If Warren Buffett were still investing the way Benjamin Graham taught him, he would still be looking for stocks trading below their cash value. There were lots of stocks like that when Graham and Dodd first published Securities Analysis in 1934. But Buffett has had to adjust his investment style over time. So do I, and so should every good investment manager.
Kam: How do you know when it’s time to make a tweak?
Himelsein: Well, when your returns go down, you know you’ve waited too long. I constantly check the results of my work by looking at how many of each year’s top performing stocks I was in (within the S&P 500, my constituent universe), and just as importantly, how many of the year’s worst performing stocks I avoided.
Kam: What does that analysis say for last year?
Himelsein: In 2017, I invested in 36 stocks, 8 of which made the list of 50 best performing stocks in the S&P 500 and zero of the 50 worst performing stocks. These results tell me that my approach is keeping us in the stocks that are performing far better than average. It also supports my thesis that the market offers "tells" about the best stocks to own and the worst stocks to avoid. That’s the key reason why my portfolio has outperformed the market for more than 17 years.
My Take: If this was the first time Wayne bought a stock just before a big jump, I would say he got lucky. But I’ve seen him do this very thing over and over again for 17 years with many other stocks. It is no longer believable, or reasobable to say it is just luck.

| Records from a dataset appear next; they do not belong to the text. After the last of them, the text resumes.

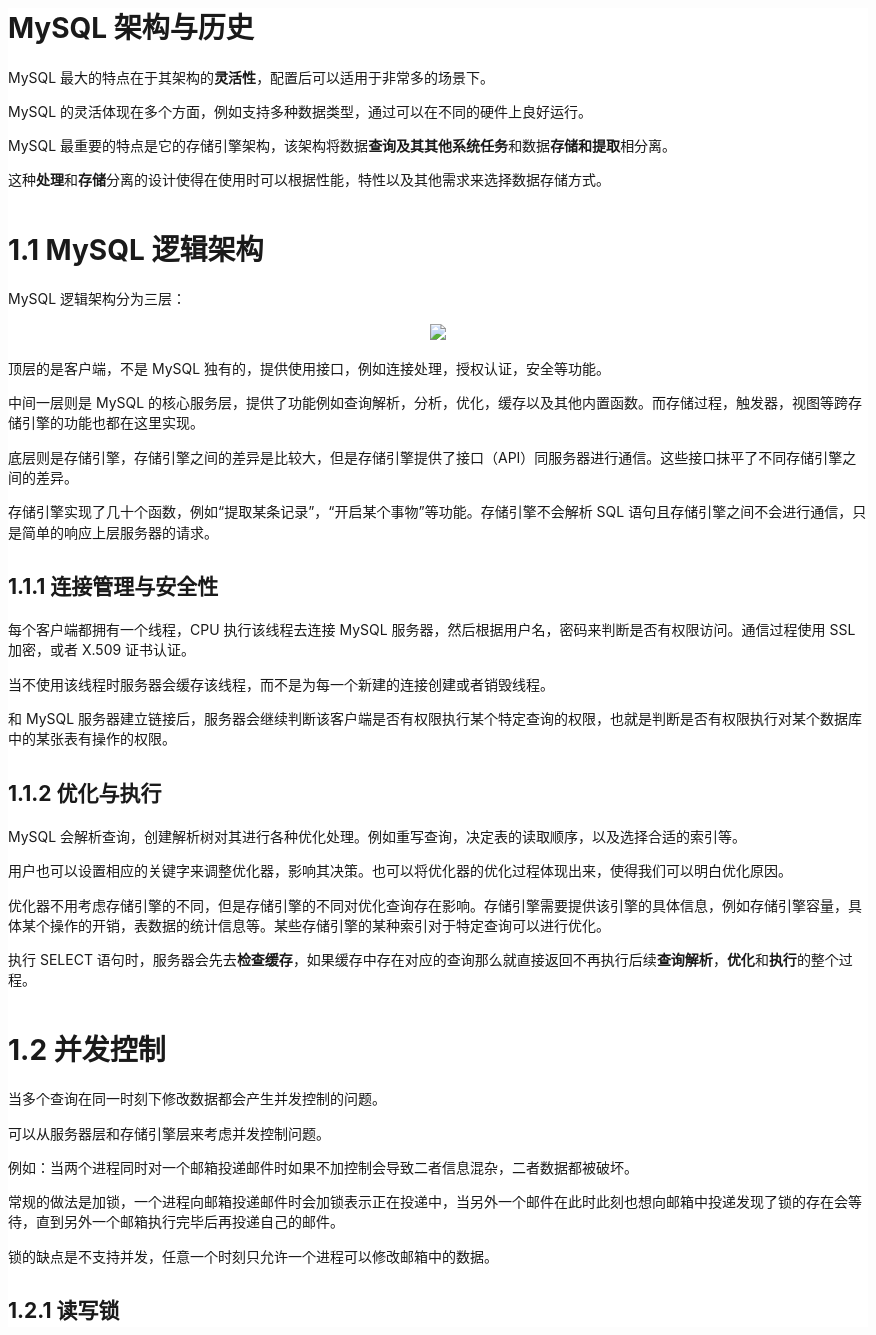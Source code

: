 # MySQL 架构与历史

MySQL 最大的特点在于其架构的**灵活性**，配置后可以适用于非常多的场景下。

MySQL 的灵活体现在多个方面，例如支持多种数据类型，通过可以在不同的硬件上良好运行。

MySQL 最重要的特点是它的存储引擎架构，该架构将数据**查询及其其他系统任务**和数据**存储和提取**相分离。

这种**处理**和**存储**分离的设计使得在使用时可以根据性能，特性以及其他需求来选择数据存储方式。

# 1.1 MySQL 逻辑架构

MySQL 逻辑架构分为三层：

<div align="center"><img src="https://gitee.com/weijiew/pic/raw/master/img/20200719151615.png"/></div>

顶层的是客户端，不是 MySQL 独有的，提供使用接口，例如连接处理，授权认证，安全等功能。

中间一层则是 MySQL 的核心服务层，提供了功能例如查询解析，分析，优化，缓存以及其他内置函数。而存储过程，触发器，视图等跨存储引擎的功能也都在这里实现。

底层则是存储引擎，存储引擎之间的差异是比较大，但是存储引擎提供了接口（API）同服务器进行通信。这些接口抹平了不同存储引擎之间的差异。

存储引擎实现了几十个函数，例如“提取某条记录”，“开启某个事物”等功能。存储引擎不会解析 SQL 语句且存储引擎之间不会进行通信，只是简单的响应上层服务器的请求。

## 1.1.1 连接管理与安全性

每个客户端都拥有一个线程，CPU 执行该线程去连接 MySQL 服务器，然后根据用户名，密码来判断是否有权限访问。通信过程使用 SSL 加密，或者 X.509 证书认证。

当不使用该线程时服务器会缓存该线程，而不是为每一个新建的连接创建或者销毁线程。

和 MySQL 服务器建立链接后，服务器会继续判断该客户端是否有权限执行某个特定查询的权限，也就是判断是否有权限执行对某个数据库中的某张表有操作的权限。

## 1.1.2 优化与执行

MySQL 会解析查询，创建解析树对其进行各种优化处理。例如重写查询，决定表的读取顺序，以及选择合适的索引等。

用户也可以设置相应的关键字来调整优化器，影响其决策。也可以将优化器的优化过程体现出来，使得我们可以明白优化原因。

优化器不用考虑存储引擎的不同，但是存储引擎的不同对优化查询存在影响。存储引擎需要提供该引擎的具体信息，例如存储引擎容量，具体某个操作的开销，表数据的统计信息等。某些存储引擎的某种索引对于特定查询可以进行优化。

执行 SELECT 语句时，服务器会先去**检查缓存**，如果缓存中存在对应的查询那么就直接返回不再执行后续**查询解析**，**优化**和**执行**的整个过程。

# 1.2 并发控制

当多个查询在同一时刻下修改数据都会产生并发控制的问题。

可以从服务器层和存储引擎层来考虑并发控制问题。

例如：当两个进程同时对一个邮箱投递邮件时如果不加控制会导致二者信息混杂，二者数据都被破坏。

常规的做法是加锁，一个进程向邮箱投递邮件时会加锁表示正在投递中，当另外一个邮件在此时此刻也想向邮箱中投递发现了锁的存在会等待，直到另外一个邮箱执行完毕后再投递自己的邮件。

锁的缺点是不支持并发，任意一个时刻只允许一个进程可以修改邮箱中的数据。

## 1.2.1 读写锁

Wayne’s Logica Focus Fund (LFF) has a 17+ year track record at Marketocracy. Over that period, Wayne's model averaged 12.83% a year which more than doubles the S&P 500's 5.90% return for the same period. In August 2012, LFF was made available as an investment option for clients in our separately managed account program. Since then, the composite of our client returns has exceeded the return on the model portfolio and far outpaced the S&P 500.
There are 7,138 U.S. equity mutual funds in Morningstar’s database, but only 23 managers have outperformed an S&P 500 index fund and their category benchmark for the past 10 years by enough to make a difference for investors. Wayne has outperformed the S&P 500 for longer and by a bigger margin than even the best mutual fund managers.
Since Wayne selects stocks from those that comprise the S&P 500, the S&P 500 is an appropriate benchmark. For those who aim for the lowest fees, an S&P 500 index fund is hard to beat. But for those who aim for the highest return after all fees, LFF has been a better choice for many years.